Directions: Keep the pictures out of the copy and repeat the records exactly.

(Plain-text document sources)
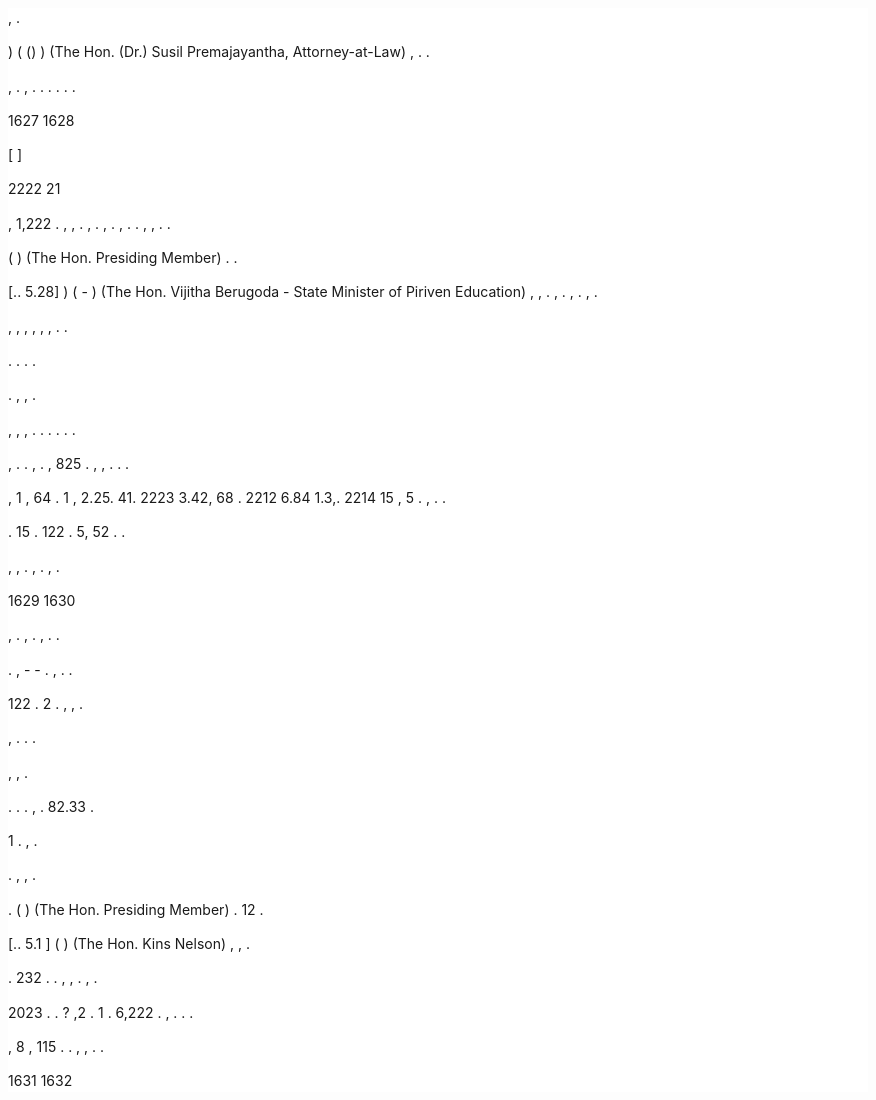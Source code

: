 , .

) ( () ) (The Hon. (Dr.) Susil Premajayantha, Attorney-at-Law) , . .

, . , . . . . . .

1627 1628

[ ]

2222 21

, 1,222 . , , . , . , . , . . , , . .

( ) (The Hon. Presiding Member) . .

[.. 5.28] ) ( - ) (The Hon. Vijitha Berugoda - State Minister of Piriven Education) , , . , . , . , .

, , , , , , . .

. . . .

. , , .

, , , . . . . . .

, . . , . , 825 . , , . . .

, 1 , 64 . 1 , 2.25. 41. 2223 3.42, 68 . 2212 6.84 1.3,. 2214 15 , 5 . , . .

. 15 . 122 . 5, 52 . .

, , . , . , .

1629 1630

, . , . , . .

. , - - . , . .

122 . 2 . , , .

, . . .

, , .

. . . , . 82.33 .

1 . , .

. , , .

. ( ) (The Hon. Presiding Member) . 12 .

[.. 5.1 ] ( ) (The Hon. Kins Nelson) , , .

. 232 . . , , . , .

2023 . . ? ,2 . 1 . 6,222 . , . . .

, 8 , 115 . . , , . .

1631 1632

Task answer:
Source code

: , .

) ( () ) (The Hon. (Dr.) Susil Premajayantha, Attorney-at-Law) , . .

, . , . . . . . .

1627 1628

[ ]

2222 21

, 1,222 . , , . , . , . , . . , , . .

( ) (The Hon. Presiding Member) . .

[.. 5.28] ) ( - ) (The Hon. Vijitha Berugoda - State Minister of Piriven Education) , , . , . , . , .

, , , , , , . .

. . . .

. , , .

, , , . . . . . .

, . . , . , 825 . , , . . .

, 1 , 64 . 1 , 2.25. 41. 2223 3.42, 68 . 2212 6.84 1.3,. 2214 15 , 5 . , . .

. 15 . 122 . 5, 52 . .

, , . , . , .

1629 1630

, . , . , . .

. , - - . , . .

122 . 2 . , , .

, . . .

, , .

. . . , . 82.33 .

1 . , .

. , , .

. ( ) (The Hon. Presiding Member) . 12 .

[.. 5.1 ] ( ) (The Hon. Kins Nelson) , , .

. 232 . . , , . , .

2023 . . ? ,2 . 1 . 6,222 . , . . .

, 8 , 115 . . , , . .

1631 1632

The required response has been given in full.